***** Available records *****

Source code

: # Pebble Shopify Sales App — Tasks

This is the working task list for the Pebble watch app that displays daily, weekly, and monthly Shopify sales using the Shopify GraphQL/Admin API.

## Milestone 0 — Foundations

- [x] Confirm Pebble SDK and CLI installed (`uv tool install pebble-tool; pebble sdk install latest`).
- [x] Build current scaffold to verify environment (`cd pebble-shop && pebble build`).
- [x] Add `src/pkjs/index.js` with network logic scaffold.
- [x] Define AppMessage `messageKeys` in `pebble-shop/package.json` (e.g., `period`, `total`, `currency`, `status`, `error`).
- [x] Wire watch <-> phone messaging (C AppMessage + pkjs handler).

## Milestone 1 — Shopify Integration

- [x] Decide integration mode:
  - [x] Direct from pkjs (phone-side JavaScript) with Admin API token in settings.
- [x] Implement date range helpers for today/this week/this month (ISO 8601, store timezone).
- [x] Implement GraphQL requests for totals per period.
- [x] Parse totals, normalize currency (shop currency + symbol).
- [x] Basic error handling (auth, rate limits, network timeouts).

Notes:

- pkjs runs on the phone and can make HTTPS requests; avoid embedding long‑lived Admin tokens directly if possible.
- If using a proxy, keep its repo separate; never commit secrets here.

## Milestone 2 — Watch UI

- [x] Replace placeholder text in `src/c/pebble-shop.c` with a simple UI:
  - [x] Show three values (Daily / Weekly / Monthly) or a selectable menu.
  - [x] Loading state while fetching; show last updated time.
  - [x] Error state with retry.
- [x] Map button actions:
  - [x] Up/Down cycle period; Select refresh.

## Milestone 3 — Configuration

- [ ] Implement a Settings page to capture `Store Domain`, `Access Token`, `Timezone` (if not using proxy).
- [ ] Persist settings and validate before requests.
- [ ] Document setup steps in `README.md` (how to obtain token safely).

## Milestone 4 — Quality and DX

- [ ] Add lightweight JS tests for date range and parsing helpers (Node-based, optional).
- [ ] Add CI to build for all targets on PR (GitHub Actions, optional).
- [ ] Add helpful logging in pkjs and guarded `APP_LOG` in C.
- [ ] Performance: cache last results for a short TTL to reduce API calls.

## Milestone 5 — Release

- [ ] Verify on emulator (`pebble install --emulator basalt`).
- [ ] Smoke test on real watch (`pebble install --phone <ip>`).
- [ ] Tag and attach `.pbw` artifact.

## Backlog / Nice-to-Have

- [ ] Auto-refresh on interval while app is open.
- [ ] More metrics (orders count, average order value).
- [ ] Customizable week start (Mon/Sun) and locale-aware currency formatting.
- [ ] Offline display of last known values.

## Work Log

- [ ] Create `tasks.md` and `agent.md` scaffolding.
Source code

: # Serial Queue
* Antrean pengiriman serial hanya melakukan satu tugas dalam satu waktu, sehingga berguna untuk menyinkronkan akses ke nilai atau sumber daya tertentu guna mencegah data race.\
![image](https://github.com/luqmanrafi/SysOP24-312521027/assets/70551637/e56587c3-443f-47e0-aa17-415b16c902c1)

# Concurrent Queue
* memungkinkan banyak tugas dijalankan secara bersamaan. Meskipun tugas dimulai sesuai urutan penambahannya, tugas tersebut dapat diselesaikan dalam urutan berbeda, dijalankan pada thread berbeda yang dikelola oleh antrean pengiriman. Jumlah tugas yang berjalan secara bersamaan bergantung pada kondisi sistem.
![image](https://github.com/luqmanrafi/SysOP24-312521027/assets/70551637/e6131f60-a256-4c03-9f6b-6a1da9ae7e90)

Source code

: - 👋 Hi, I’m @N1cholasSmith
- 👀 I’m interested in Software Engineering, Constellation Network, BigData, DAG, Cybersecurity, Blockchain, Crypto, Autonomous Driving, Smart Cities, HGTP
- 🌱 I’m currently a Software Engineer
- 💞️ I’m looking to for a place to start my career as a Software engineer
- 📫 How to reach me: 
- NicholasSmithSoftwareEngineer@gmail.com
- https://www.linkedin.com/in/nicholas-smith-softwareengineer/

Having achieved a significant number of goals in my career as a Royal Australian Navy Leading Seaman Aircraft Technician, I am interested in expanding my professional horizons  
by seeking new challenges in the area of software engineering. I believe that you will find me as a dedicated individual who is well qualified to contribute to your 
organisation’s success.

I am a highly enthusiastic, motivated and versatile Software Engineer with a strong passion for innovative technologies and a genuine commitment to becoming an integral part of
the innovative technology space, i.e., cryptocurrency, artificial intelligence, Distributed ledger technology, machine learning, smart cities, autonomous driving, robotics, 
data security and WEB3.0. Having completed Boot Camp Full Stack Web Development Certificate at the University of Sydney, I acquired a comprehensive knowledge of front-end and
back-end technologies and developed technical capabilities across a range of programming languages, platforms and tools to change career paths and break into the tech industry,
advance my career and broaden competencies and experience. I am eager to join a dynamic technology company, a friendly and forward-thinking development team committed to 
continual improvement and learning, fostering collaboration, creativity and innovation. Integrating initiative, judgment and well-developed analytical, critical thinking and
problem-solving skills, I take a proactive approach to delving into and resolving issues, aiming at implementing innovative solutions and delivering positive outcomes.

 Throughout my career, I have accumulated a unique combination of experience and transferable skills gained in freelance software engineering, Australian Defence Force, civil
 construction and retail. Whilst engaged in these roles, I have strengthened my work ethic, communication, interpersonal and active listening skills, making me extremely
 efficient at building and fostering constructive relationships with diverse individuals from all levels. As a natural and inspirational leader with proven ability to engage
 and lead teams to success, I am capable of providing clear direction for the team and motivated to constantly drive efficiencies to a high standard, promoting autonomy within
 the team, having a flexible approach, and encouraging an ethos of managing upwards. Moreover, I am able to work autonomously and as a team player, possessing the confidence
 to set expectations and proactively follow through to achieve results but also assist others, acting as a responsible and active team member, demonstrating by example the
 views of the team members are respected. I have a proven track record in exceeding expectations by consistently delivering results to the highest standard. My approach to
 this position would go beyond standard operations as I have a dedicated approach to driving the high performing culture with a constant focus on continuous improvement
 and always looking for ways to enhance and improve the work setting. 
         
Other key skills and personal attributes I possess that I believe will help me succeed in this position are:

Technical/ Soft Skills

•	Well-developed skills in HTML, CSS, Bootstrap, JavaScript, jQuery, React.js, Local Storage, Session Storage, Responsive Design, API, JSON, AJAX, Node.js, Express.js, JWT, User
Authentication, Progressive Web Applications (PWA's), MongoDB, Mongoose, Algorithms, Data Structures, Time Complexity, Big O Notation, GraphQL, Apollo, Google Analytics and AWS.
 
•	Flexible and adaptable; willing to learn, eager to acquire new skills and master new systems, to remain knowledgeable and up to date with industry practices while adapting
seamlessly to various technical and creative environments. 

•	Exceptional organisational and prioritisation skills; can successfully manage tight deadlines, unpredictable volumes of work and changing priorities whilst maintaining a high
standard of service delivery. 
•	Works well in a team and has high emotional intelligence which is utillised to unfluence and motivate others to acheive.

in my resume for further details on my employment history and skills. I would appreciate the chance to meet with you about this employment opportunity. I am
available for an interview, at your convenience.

*****

Work item >>
Please show every line above that includes the word "industry".

Result for this exercise >>
back-end technologies and developed technical capabilities across a range of programming languages, platforms and tools to change career paths and break into the tech industry,
•	Flexible and adaptable; willing to learn, eager to acquire new skills and master new systems, to remain knowledgeable and up to date with industry practices while adapting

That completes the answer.